**Exercise objective**
For the records below, print the lines from the line with "ohne ?nderung zu vertreiben" through the line with "den Quellcode von" exactly as written; include both end lines and exclude the rest.

Provided information below:

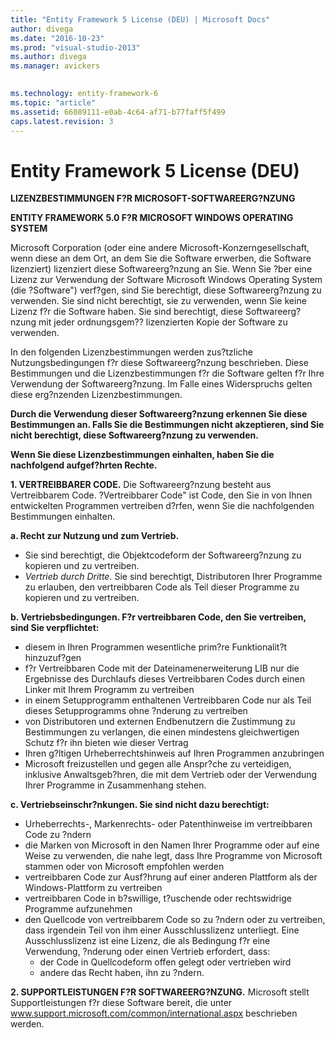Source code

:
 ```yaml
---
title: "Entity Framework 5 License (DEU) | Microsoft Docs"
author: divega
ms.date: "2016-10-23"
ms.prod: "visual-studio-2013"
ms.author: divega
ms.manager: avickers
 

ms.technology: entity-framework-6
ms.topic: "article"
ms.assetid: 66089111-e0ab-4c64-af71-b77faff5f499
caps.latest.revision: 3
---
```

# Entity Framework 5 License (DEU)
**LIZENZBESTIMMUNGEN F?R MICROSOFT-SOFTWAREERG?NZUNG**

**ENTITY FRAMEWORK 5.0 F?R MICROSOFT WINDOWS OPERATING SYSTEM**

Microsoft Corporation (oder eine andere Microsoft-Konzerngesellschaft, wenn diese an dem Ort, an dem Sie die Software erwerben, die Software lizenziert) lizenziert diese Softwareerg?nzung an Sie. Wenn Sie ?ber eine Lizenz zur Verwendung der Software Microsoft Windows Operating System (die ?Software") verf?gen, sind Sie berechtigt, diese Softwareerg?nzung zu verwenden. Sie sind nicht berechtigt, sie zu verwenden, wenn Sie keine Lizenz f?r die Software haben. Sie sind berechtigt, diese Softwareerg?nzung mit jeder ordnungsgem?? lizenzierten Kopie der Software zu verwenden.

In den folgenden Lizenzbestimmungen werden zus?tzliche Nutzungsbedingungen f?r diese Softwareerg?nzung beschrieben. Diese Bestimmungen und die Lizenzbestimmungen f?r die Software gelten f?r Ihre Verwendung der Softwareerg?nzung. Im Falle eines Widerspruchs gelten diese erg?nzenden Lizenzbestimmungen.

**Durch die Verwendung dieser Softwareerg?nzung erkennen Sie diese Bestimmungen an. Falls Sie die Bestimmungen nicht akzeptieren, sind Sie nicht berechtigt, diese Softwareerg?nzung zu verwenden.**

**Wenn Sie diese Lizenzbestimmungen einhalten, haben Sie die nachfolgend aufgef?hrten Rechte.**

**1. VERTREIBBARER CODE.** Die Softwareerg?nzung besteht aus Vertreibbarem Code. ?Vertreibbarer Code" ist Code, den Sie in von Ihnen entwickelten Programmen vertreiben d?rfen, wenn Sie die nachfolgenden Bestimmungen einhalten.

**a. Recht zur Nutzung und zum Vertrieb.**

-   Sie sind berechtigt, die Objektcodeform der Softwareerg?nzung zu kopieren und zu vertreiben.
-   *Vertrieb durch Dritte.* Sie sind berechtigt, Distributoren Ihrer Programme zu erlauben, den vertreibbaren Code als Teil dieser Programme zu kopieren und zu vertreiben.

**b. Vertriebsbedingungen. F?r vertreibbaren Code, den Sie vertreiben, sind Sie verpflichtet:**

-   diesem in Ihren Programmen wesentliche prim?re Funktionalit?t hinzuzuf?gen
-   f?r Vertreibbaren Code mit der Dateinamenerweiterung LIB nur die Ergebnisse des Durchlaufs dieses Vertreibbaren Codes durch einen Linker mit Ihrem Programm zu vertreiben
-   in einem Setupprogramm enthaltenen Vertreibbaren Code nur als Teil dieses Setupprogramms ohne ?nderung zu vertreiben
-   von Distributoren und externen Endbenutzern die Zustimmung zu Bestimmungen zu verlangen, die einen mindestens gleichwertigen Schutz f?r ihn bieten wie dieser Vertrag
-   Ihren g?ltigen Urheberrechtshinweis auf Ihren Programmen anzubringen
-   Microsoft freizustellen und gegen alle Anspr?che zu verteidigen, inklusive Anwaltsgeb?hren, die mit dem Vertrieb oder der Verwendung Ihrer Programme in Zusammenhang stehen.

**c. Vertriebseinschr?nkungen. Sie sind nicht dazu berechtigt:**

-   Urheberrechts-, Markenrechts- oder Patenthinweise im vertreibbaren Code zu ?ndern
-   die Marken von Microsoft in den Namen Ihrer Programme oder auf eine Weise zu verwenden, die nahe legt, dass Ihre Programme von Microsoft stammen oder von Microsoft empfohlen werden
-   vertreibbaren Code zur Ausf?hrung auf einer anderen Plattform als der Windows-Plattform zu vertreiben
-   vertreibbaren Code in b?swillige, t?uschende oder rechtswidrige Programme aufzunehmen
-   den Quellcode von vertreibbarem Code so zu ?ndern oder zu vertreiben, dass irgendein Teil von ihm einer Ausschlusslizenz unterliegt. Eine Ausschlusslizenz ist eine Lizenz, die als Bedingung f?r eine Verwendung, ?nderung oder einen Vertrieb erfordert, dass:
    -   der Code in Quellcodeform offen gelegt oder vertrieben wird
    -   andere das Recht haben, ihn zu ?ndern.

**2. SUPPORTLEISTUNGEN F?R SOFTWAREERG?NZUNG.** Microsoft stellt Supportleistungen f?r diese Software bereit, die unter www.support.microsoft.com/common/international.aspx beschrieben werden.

End of Provided information.

**Worked solution**
-   in einem Setupprogramm enthaltenen Vertreibbaren Code nur als Teil dieses Setupprogramms ohne ?nderung zu vertreiben
-   von Distributoren und externen Endbenutzern die Zustimmung zu Bestimmungen zu verlangen, die einen mindestens gleichwertigen Schutz f?r ihn bieten wie dieser Vertrag
-   Ihren g?ltigen Urheberrechtshinweis auf Ihren Programmen anzubringen
-   Microsoft freizustellen und gegen alle Anspr?che zu verteidigen, inklusive Anwaltsgeb?hren, die mit dem Vertrieb oder der Verwendung Ihrer Programme in Zusammenhang stehen.

**c. Vertriebseinschr?nkungen. Sie sind nicht dazu berechtigt:**

-   Urheberrechts-, Markenrechts- oder Patenthinweise im vertreibbaren Code zu ?ndern
-   die Marken von Microsoft in den Namen Ihrer Programme oder auf eine Weise zu verwenden, die nahe legt, dass Ihre Programme von Microsoft stammen oder von Microsoft empfohlen werden
-   vertreibbaren Code zur Ausf?hrung auf einer anderen Plattform als der Windows-Plattform zu vertreiben
-   vertreibbaren Code in b?swillige, t?uschende oder rechtswidrige Programme aufzunehmen
-   den Quellcode von vertreibbarem Code so zu ?ndern oder zu vertreiben, dass irgendein Teil von ihm einer Ausschlusslizenz unterliegt. Eine Ausschlusslizenz ist eine Lizenz, die als Bedingung f?r eine Verwendung, ?nderung oder einen Vertrieb erfordert, dass:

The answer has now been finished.